Work task:
Count every line in the following entries that holds the word "people". Only the number should be given.

The data:

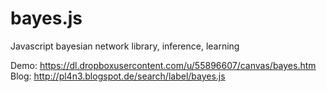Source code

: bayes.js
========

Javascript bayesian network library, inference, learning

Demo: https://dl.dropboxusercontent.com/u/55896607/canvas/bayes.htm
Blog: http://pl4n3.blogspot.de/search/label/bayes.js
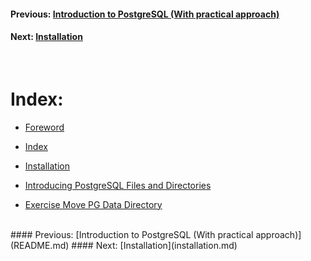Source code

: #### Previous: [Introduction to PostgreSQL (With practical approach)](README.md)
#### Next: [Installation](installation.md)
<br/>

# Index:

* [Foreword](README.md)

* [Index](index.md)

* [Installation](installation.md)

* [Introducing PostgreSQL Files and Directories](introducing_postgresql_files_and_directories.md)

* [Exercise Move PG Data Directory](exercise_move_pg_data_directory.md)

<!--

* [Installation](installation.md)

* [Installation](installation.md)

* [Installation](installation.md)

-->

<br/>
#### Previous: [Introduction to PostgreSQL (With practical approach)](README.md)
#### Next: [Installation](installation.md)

* * *

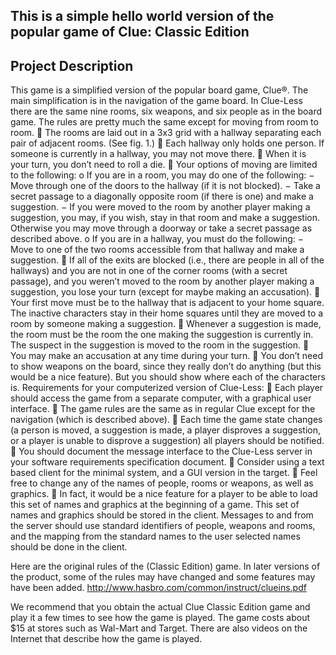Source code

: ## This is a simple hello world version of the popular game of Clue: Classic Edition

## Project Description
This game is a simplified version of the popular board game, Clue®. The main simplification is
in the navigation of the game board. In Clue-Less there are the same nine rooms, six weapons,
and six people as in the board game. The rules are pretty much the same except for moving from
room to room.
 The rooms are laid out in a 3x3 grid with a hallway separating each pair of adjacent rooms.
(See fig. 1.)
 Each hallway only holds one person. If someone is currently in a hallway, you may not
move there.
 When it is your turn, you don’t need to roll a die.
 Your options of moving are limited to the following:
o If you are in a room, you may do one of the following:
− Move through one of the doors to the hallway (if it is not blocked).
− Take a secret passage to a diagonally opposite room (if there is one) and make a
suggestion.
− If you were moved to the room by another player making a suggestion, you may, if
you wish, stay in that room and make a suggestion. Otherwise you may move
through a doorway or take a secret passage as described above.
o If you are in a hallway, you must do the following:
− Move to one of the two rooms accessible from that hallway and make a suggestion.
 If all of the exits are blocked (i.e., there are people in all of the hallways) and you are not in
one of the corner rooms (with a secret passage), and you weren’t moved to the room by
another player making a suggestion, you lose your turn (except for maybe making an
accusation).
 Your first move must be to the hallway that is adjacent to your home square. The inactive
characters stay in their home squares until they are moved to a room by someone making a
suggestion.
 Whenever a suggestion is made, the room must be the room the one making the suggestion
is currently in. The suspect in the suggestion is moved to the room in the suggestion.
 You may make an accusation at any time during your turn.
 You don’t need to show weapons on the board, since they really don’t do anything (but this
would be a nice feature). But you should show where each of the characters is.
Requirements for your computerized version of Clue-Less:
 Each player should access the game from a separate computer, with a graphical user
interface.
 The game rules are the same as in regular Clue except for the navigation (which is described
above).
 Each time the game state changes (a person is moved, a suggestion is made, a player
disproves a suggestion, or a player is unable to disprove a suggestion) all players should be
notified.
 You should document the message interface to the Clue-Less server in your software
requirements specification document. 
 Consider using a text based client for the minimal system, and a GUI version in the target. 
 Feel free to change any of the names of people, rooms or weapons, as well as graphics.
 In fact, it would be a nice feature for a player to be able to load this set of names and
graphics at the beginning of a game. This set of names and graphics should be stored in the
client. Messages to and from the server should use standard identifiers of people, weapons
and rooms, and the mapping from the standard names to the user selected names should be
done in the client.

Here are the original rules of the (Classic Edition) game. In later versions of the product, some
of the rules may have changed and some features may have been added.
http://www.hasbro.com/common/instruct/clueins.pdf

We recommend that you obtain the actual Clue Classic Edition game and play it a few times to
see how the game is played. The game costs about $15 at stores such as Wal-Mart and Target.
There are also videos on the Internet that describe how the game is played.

--

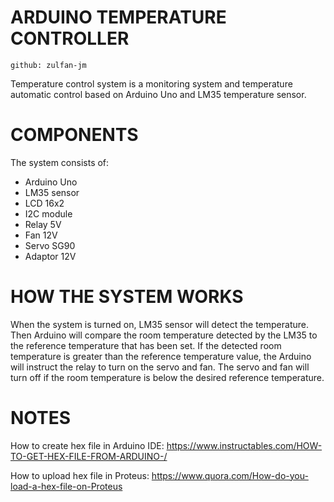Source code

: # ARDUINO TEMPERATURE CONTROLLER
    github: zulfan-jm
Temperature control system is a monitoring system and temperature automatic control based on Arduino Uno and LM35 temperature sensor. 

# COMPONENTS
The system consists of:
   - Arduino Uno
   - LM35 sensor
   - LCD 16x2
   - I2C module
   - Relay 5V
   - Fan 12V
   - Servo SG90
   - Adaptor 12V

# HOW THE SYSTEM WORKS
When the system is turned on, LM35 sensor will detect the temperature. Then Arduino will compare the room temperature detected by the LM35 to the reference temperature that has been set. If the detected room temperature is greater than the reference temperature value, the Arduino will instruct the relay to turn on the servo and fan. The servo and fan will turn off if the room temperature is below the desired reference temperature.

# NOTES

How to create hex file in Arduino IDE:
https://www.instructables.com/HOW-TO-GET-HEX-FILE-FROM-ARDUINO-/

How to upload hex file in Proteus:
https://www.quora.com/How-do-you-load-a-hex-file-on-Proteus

Response:
4